- BRIEF
Pull each line containing "Intelligent" from the data.

- MATERIAL FOR THE TASK
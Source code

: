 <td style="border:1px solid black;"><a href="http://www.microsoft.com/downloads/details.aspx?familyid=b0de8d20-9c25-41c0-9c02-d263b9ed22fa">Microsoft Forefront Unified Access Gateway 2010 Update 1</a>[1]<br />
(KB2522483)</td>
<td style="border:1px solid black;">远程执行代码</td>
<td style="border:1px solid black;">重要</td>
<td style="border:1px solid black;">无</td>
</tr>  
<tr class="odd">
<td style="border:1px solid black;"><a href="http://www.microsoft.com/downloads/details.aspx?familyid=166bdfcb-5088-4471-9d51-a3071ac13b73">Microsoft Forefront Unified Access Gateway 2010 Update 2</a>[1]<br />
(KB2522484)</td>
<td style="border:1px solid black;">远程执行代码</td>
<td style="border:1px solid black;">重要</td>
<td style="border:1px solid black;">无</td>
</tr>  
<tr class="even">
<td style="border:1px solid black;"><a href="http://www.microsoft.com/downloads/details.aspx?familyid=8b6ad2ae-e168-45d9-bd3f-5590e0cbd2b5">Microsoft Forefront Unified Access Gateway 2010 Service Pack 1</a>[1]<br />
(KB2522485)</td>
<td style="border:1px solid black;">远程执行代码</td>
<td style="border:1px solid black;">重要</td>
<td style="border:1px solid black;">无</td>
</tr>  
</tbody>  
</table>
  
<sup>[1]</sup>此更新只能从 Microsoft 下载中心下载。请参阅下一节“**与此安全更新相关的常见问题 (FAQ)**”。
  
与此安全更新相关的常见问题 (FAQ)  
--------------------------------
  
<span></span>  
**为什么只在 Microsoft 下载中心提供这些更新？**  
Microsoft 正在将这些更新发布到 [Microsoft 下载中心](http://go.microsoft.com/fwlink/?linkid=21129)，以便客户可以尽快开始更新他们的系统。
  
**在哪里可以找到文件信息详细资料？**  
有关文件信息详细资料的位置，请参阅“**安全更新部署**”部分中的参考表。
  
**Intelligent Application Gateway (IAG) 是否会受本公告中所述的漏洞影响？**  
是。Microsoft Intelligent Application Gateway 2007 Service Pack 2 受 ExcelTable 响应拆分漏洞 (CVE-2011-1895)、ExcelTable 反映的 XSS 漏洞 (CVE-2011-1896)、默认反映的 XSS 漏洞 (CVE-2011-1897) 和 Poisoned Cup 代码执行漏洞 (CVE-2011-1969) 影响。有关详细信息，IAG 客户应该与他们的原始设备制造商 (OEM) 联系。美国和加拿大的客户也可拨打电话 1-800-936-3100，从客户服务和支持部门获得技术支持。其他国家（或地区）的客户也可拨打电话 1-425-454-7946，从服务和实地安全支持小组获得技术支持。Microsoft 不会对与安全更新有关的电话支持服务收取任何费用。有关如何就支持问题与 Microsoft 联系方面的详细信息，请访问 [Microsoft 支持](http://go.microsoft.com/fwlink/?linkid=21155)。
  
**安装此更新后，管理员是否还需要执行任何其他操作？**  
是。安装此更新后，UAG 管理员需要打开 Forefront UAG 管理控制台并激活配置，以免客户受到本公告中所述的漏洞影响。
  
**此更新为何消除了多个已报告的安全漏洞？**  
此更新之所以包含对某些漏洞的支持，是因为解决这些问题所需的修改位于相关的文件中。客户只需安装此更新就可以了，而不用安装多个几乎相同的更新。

- WRITTEN RESPONSE
**Intelligent Application Gateway (IAG) 是否会受本公告中所述的漏洞影响？**  
是。Microsoft Intelligent Application Gateway 2007 Service Pack 2 受 ExcelTable 响应拆分漏洞 (CVE-2011-1895)、ExcelTable 反映的 XSS 漏洞 (CVE-2011-1896)、默认反映的 XSS 漏洞 (CVE-2011-1897) 和 Poisoned Cup 代码执行漏洞 (CVE-2011-1969) 影响。有关详细信息，IAG 客户应该与他们的原始设备制造商 (OEM) 联系。美国和加拿大的客户也可拨打电话 1-800-936-3100，从客户服务和支持部门获得技术支持。其他国家（或地区）的客户也可拨打电话 1-425-454-7946，从服务和实地安全支持小组获得技术支持。Microsoft 不会对与安全更新有关的电话支持服务收取任何费用。有关如何就支持问题与 Microsoft 联系方面的详细信息，请访问 [Microsoft 支持](http://go.microsoft.com/fwlink/?linkid=21155)。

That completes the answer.